- _HOW TO COMPLETE THIS TASK_:
Scan the lines below for "manual" and copy the matches.

--- MATERIAL PROVIDED ---

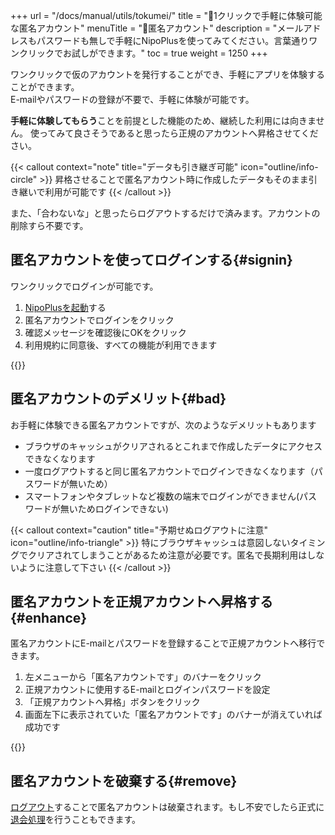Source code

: +++
url = "/docs/manual/utils/tokumei/"
title = "👤1クリックで手軽に体験可能な匿名アカウント"
menuTitle = "👤匿名アカウント"
description = "メールアドレスもパスワードも無しで手軽にNipoPlusを使ってみてください。言葉通りワンクリックでお試しができます。"
toc = true
weight = 1250
+++

ワンクリックで仮のアカウントを発行することができ、手軽にアプリを体験することができます。  
E-mailやパスワードの登録が不要で、手軽に体験が可能です。

**手軽に体験してもらう**ことを前提とした機能のため、継続した利用には向きません。
使ってみて良さそうであると思ったら正規のアカウントへ昇格させてください。

{{< callout context="note" title="データも引き継ぎ可能" icon="outline/info-circle" >}}
昇格させることで匿名アカウント時に作成したデータもそのまま引き継いで利用が可能です
{{< /callout >}}

また、「合わないな」と思ったらログアウトするだけで済みます。アカウントの削除すら不要です。

## 匿名アカウントを使ってログインする{#signin}

ワンクリックでログインが可能です。

1. [NipoPlusを起動](https://nipoplus.sndbox.jp/)する
2. 匿名アカウントでログインをクリック
3. 確認メッセージを確認後にOKをクリック
4. 利用規約に同意後、すべての機能が利用できます

{{<icatch filename="img/signup-anonymous" msg="是非お気軽にお試しください" alice="ok">}}

## 匿名アカウントのデメリット{#bad}

お手軽に体験できる匿名アカウントですが、次のようなデメリットもあります

- ブラウザのキャッシュがクリアされるとこれまで作成したデータにアクセスできなくなります
- 一度ログアウトすると同じ匿名アカウントでログインできなくなります（パスワードが無いため）
- スマートフォンやタブレットなど複数の端末でログインができません(パスワードが無いためログインできない)

{{< callout context="caution" title="予期せぬログアウトに注意" icon="outline/info-triangle" >}}
特にブラウザキャッシュは意図しないタイミングでクリアされてしまうことがあるため注意が必要です。匿名で長期利用はしないように注意して下さい
{{< /callout >}}

## 匿名アカウントを正規アカウントへ昇格する{#enhance}

匿名アカウントにE-mailとパスワードを登録することで正規アカウントへ移行できます。

1. 左メニューから「匿名アカウントです」のバナーをクリック
1. 正規アカウントに使用するE-mailとログインパスワードを設定
1. 「正規アカウントへ昇格」ボタンをクリック
1. 画面左下に表示されていた「匿名アカウントです」のバナーが消えていれば成功です

{{<icatch filename="img/promotion-account" msg="正規アカウントへ昇格させるにはEmailとパスワードの設定が必要です" alice="shield">}}

## 匿名アカウントを破棄する{#remove}

[ログアウト](/reverse-lookup/account/signout/)することで匿名アカウントは破棄されます。もし不安でしたら正式に[退会処理](/docs/manual/utils/org/)を行うこともできます。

---

- _TASK RESULT_:
url = "/docs/manual/utils/tokumei/"
[ログアウト](/reverse-lookup/account/signout/)することで匿名アカウントは破棄されます。もし不安でしたら正式に[退会処理](/docs/manual/utils/org/)を行うこともできます。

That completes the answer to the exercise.